Michelle just happened to come by for the first ad shoot, and that was the ad that closed with the line 'Yes we can,' Axelrod told the New York Times Magazine. He read through the script once, and after the first take, he said, Gee, is that too corny? I explained why I thought it was a great tagline, and he turned to Michelle and said, What do you think?' She just slowly shook her head from side to side and said, 'Not corny. Thank God she was there that day.

Obama, of course, won the 2004 election, and the “Yes We Can tagline returned during his 2008 campaign for president, becoming a rallying cry for supporters — not to mention a song and music video for will.I.am.

Axelrod, Obama’s chief campaign advisor-turned-senior White House advisor, admits the administration has not achieved the promise of its other slogan: “Change We Can Believe In.

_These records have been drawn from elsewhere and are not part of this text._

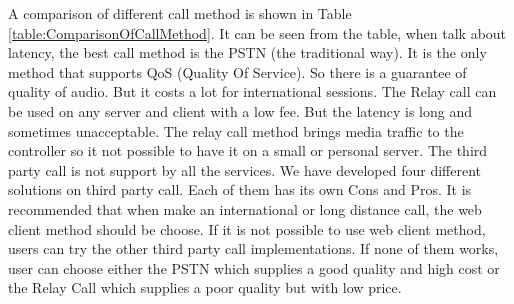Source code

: A comparison of different call method is shown in Table \ref{table:ComparisonOfCallMethod}. It can be seen from the table, when talk about latency, the best call method is the PSTN (the traditional way). It is the only method that supports QoS\label{sym:QOS} (Quality Of Service). So there is a guarantee of quality of audio. But it costs a lot for international sessions.  The Relay call can be used on any server and client with a low fee. But the latency is long and sometimes unacceptable. The relay call method brings media traffic to the controller so it not possible to have it on a small or personal server. The third party call is not support by all the services. We have developed four different solutions on third party call. Each of them has its own Cons and Pros. It is recommended that when make an international or long distance call, the web client method should be choose. If it is not possible to use web client method, users can try the other third party call implementations. If none of them works, user can choose either the PSTN which supplies a good quality and high cost or the \textsf{Relay Call} which supplies a poor quality but with low price.


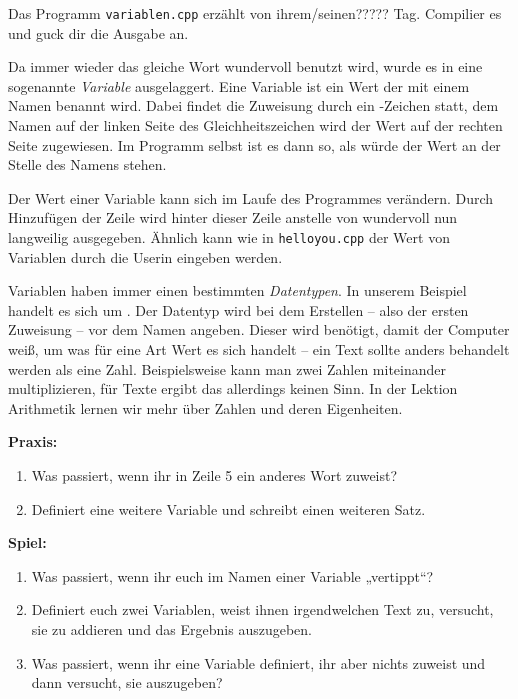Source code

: 
Das Programm \texttt{variablen.cpp} erzählt von ihrem/seinen????? Tag.
Compilier es und guck dir die Ausgabe an.


Da immer wieder das gleiche Wort \glqq{}wundervoll\grqq{} benutzt wird, wurde es in eine sogenannte \emph{Variable} ausgelaggert.
Eine Variable ist ein Wert der mit einem Namen benannt wird.
Dabei findet die Zuweisung durch ein \cppinline{=}-Zeichen statt, dem Namen auf der linken Seite des Gleichheitszeichen wird der Wert auf der rechten Seite zugewiesen.
Im Programm selbst ist es dann so, als würde der Wert an der Stelle des Namens stehen.

Der Wert einer Variable kann sich im Laufe des Programmes verändern.
Durch Hinzufügen der Zeile  wird hinter dieser Zeile anstelle von \glqq{}wundervoll\grqq{} nun \glqq{}langweilig\grqq{} ausgegeben.
Ähnlich kann wie in \texttt{helloyou.cpp} der Wert von Variablen durch  die Userin eingeben werden.

Variablen haben immer einen bestimmten \emph{Datentypen}.
In unserem Beispiel handelt es sich um .
Der Datentyp wird bei dem Erstellen -- also der ersten Zuweisung -- vor dem Namen angeben.
Dieser wird benötigt, damit der Computer weiß, um was für eine Art Wert es sich handelt -- ein Text sollte anders behandelt werden als eine Zahl.
Beispielsweise kann man zwei Zahlen miteinander multiplizieren, für Texte ergibt das allerdings keinen Sinn.
In der Lektion Arithmetik lernen wir mehr über Zahlen und deren Eigenheiten.

\textbf{Praxis:}
\begin{enumerate}
    \item Was passiert, wenn ihr  in Zeile 5 ein anderes Wort zuweist?
    \item Definiert eine weitere Variable und schreibt einen weiteren Satz.
\end{enumerate}

\textbf{Spiel:}
\begin{enumerate}
    \item Was passiert, wenn ihr euch im Namen einer Variable „vertippt“?
    \item Definiert euch zwei  Variablen, weist ihnen
        irgendwelchen Text zu, versucht, sie zu addieren und das Ergebnis auszugeben.
    \item Was passiert, wenn ihr eine  Variable definiert,
        ihr aber nichts zuweist und dann versucht, sie auszugeben?
\end{enumerate}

“There was this expectation that if Obama got elected, the whole world would change overnight and that political combatants would drop their arms and hold hands and sing Kumbaya and we’d all march forward together as one big happy family, Axelrod said. “That was never in the cards.

More from the Times interview:

But Obama was elected on the promise of a wholesale change to our political culture. By that measure, how would you grade him?

Look, I was very honest about this in the book — by that standard we didn’t achieve what we set out to achieve. We clearly haven’t changed the tone in Washington.


Axelrod is promoting his new memoir, “Believer: My Forty Years in Politics” — a book that’s already caused a mini dustup with his former boss.

During the 2008 campaign, Axelrod writes that he advised Obama to conceal his support for gay marriage in an effort to help him win the White House.

“I’m just not very good at bulls----ing,” Obama told Axelrod after a campaign event where he declared his opposition to gay marriage, according to the book.

But in an interview with Buzzfeed, Obama said Axelrod was “mixing up my personal feelings with my position” on the issue.

“I think the notion that somehow I was always in favor of marriage per se isn’t quite accurate, Obama said.